>>>>
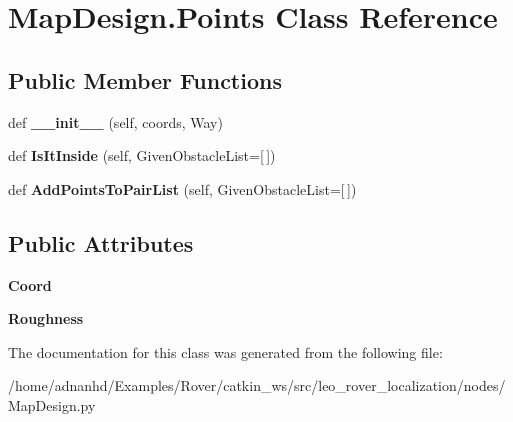 \hypertarget{classMapDesign_1_1Points}{}\section{Map\+Design.\+Points Class Reference}
\label{classMapDesign_1_1Points}
\subsection*{Public Member Functions}
\begin{DoxyCompactItemize}
\item 
\mbox{\label{classMapDesign_1_1Points_ab17adbaa191fa0dfba22f1162693760b}} 
def {\bfseries \+\_\+\+\_\+init\+\_\+\+\_\+} (self, coords, Way)
\item 
\mbox{\label{classMapDesign_1_1Points_a4838d0768aa997c969734a67aee08fca}} 
def {\bfseries Is\+It\+Inside} (self, Given\+Obstacle\+List=\mbox{[}$\,$\mbox{]})
\item 
\mbox{\label{classMapDesign_1_1Points_a7b4479a5847dca344ef902f56cad7831}} 
def {\bfseries Add\+Points\+To\+Pair\+List} (self, Given\+Obstacle\+List=\mbox{[}$\,$\mbox{]})
\end{DoxyCompactItemize}
\subsection*{Public Attributes}
\begin{DoxyCompactItemize}
\item 
\mbox{\label{classMapDesign_1_1Points_a494438ab13122e025d36bd22b16a5c70}} 
{\bfseries Coord}
\item 
\mbox{\label{classMapDesign_1_1Points_a01100dbd216dd459decabf9949aed8a1}} 
{\bfseries Roughness}
\end{DoxyCompactItemize}


The documentation for this class was generated from the following file\+:\begin{DoxyCompactItemize}
\item 
/home/adnanhd/\+Examples/\+Rover/catkin\+\_\+ws/src/leo\+\_\+rover\+\_\+localization/nodes/Map\+Design.\+py\end{DoxyCompactItemize}
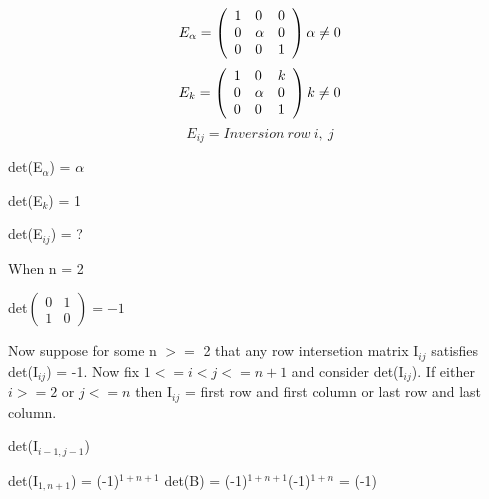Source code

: \[ E_\alpha = \left( \begin{array}{lll} 1 & 0 & 0 \\ 0 & \alpha & 0 \\ 0 & 0 & 1 \end{array} \right) \\ \alpha \neq 0\]
\[ E_k = \left( \begin{array}{lll} 1 & 0 & k \\ 0 & \alpha & 0 \\ 0 & 0 & 1 \end{array} \right) \\ k \neq 0\]
\[ E_{ij} = Inversion\ row\ i,\ j \]

det(E$_\alpha$) = $\alpha$

det(E$_k$) = 1

det(E$_{ij}$) = ?

When n = 2 

det$\left( \begin{array}{ll} 0 & 1 \\ 1 & 0 \end{array} \right) = -1 $

Now suppose for some n $>=$ 2 that any row intersetion matrix I$_{ij}$ satisfies det(I$_{ij}$) = -1. Now fix $1<= i < j <= n+1 $ and consider det(I$_{ij}$). If either $i>=2$ or $j<=n$ then I$_{ij}$ = first row and first column or last row and last column.

det(I$_{i-1,j-1}$)


det(I$_{1, n+1}$) = (-1)$^{1+n+1}$ det(B) = (-1)$^{1+n+1}$(-1)$^{1+n}$ = (-1)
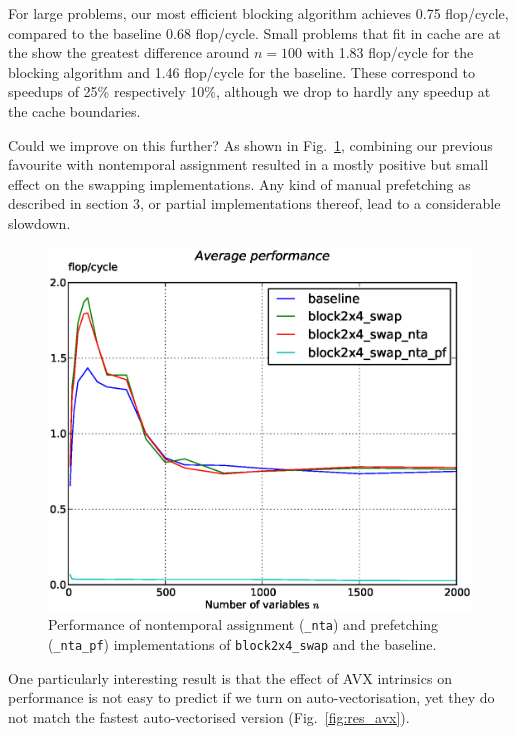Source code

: \documentclass[letterpaper]{article}
\begin{document}
For large problems, our most efficient blocking algorithm achieves 0.75 flop/cycle, compared to the baseline 0.68 flop/cycle.
Small problems that fit in cache are at the show the greatest difference around $n=100$ with 1.83 flop/cycle for the blocking algorithm and 1.46 flop/cycle for the baseline.
These correspond to speedups of 25\% respectively 10\%, although we drop to hardly any speedup at the cache boundaries.

Could we improve on this further?
As shown in Fig.~\ref{fig:res_cachecontrol}, combining our previous favourite with nontemporal assignment resulted in a mostly positive but small effect on the swapping implementations.
Any kind of manual prefetching as described in section 3, or partial implementations thereof, lead to a considerable slowdown.

\begin{figure}\centering
  \includegraphics[scale=0.4]{img/results_cachecontrol_novec.eps}
  \caption{Performance of nontemporal assignment ({\tt \_nta}) and prefetching ({\tt \_nta\_pf}) implementations of {\tt block2x4\_swap} and the baseline.\label{fig:res_cachecontrol}}
\end{figure}

One particularly interesting result is that the effect of AVX intrinsics on performance is not easy to predict if we turn on auto-vectorisation,
yet they do not match the fastest auto-vectorised version (Fig.~\ref{fig:res_avx}).
\end{document}
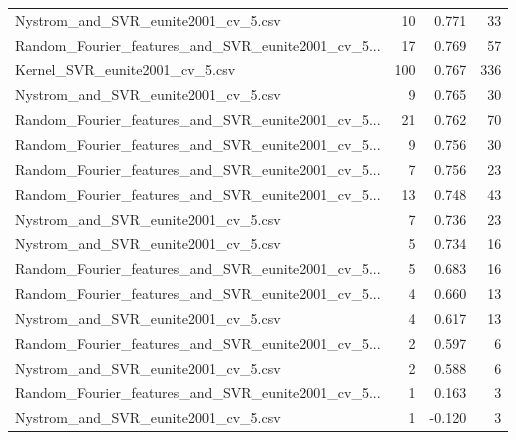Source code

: \begin{tabularx}{\textwidth}{lrrr}
               Nystrom\_and\_SVR\_eunite2001\_cv\_5.csv &       10 &               0.771 &            33 \\
Random\_Fourier\_features\_and\_SVR\_eunite2001\_cv\_5... &       17 &               0.769 &            57 \\
                    Kernel\_SVR\_eunite2001\_cv\_5.csv &      100 &               0.767 &           336 \\
               Nystrom\_and\_SVR\_eunite2001\_cv\_5.csv &        9 &               0.765 &            30 \\
Random\_Fourier\_features\_and\_SVR\_eunite2001\_cv\_5... &       21 &               0.762 &            70 \\
Random\_Fourier\_features\_and\_SVR\_eunite2001\_cv\_5... &        9 &               0.756 &            30 \\
Random\_Fourier\_features\_and\_SVR\_eunite2001\_cv\_5... &        7 &               0.756 &            23 \\
Random\_Fourier\_features\_and\_SVR\_eunite2001\_cv\_5... &       13 &               0.748 &            43 \\
               Nystrom\_and\_SVR\_eunite2001\_cv\_5.csv &        7 &               0.736 &            23 \\
               Nystrom\_and\_SVR\_eunite2001\_cv\_5.csv &        5 &               0.734 &            16 \\
Random\_Fourier\_features\_and\_SVR\_eunite2001\_cv\_5... &        5 &               0.683 &            16 \\
Random\_Fourier\_features\_and\_SVR\_eunite2001\_cv\_5... &        4 &               0.660 &            13 \\
               Nystrom\_and\_SVR\_eunite2001\_cv\_5.csv &        4 &               0.617 &            13 \\
Random\_Fourier\_features\_and\_SVR\_eunite2001\_cv\_5... &        2 &               0.597 &             6 \\
               Nystrom\_and\_SVR\_eunite2001\_cv\_5.csv &        2 &               0.588 &             6 \\
Random\_Fourier\_features\_and\_SVR\_eunite2001\_cv\_5... &        1 &               0.163 &             3 \\
               Nystrom\_and\_SVR\_eunite2001\_cv\_5.csv &        1 &              -0.120 &             3 \\
\bottomrule
\end{tabularx}
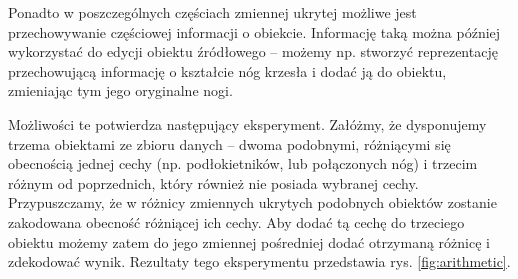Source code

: \documentclass{iithesis}
\begin{document}
Ponadto w poszczególnych częściach zmiennej ukrytej możliwe jest przechowywanie
częściowej informacji o obiekcie. Informację taką można później wykorzystać
do edycji obiektu źródłowego -- możemy np. stworzyć reprezentację przechowującą
informację o kształcie nóg krzesła i dodać ją do obiektu, zmieniając tym jego oryginalne nogi.

Możliwości te potwierdza następujący eksperyment.
Załóżmy, że dysponujemy trzema obiektami ze zbioru danych -- dwoma podobnymi,
różniącymi się obecnością jednej cechy (np. podłokietników, lub połączonych nóg) i trzecim
różnym od poprzednich, który również nie posiada wybranej cechy.
Przypuszczamy, że w różnicy zmiennych ukrytych podobnych obiektów zostanie zakodowana obecność
różniącej ich cechy. Aby dodać tą cechę do trzeciego obiektu możemy zatem do jego zmiennej pośredniej
dodać otrzymaną różnicę i zdekodować wynik. Rezultaty tego eksperymentu
przedstawia rys. \ref{fig:arithmetic}.

\end{document}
<<<<
▸ **Task description**
Each line of the listing that contains the word "algorithm" must be copied.

▸ **Result for this exercise**
For large problems, our most efficient blocking algorithm achieves 0.75 flop/cycle, compared to the baseline 0.68 flop/cycle.
Small problems that fit in cache are at the show the greatest difference around $n=100$ with 1.83 flop/cycle for the blocking algorithm and 1.46 flop/cycle for the baseline.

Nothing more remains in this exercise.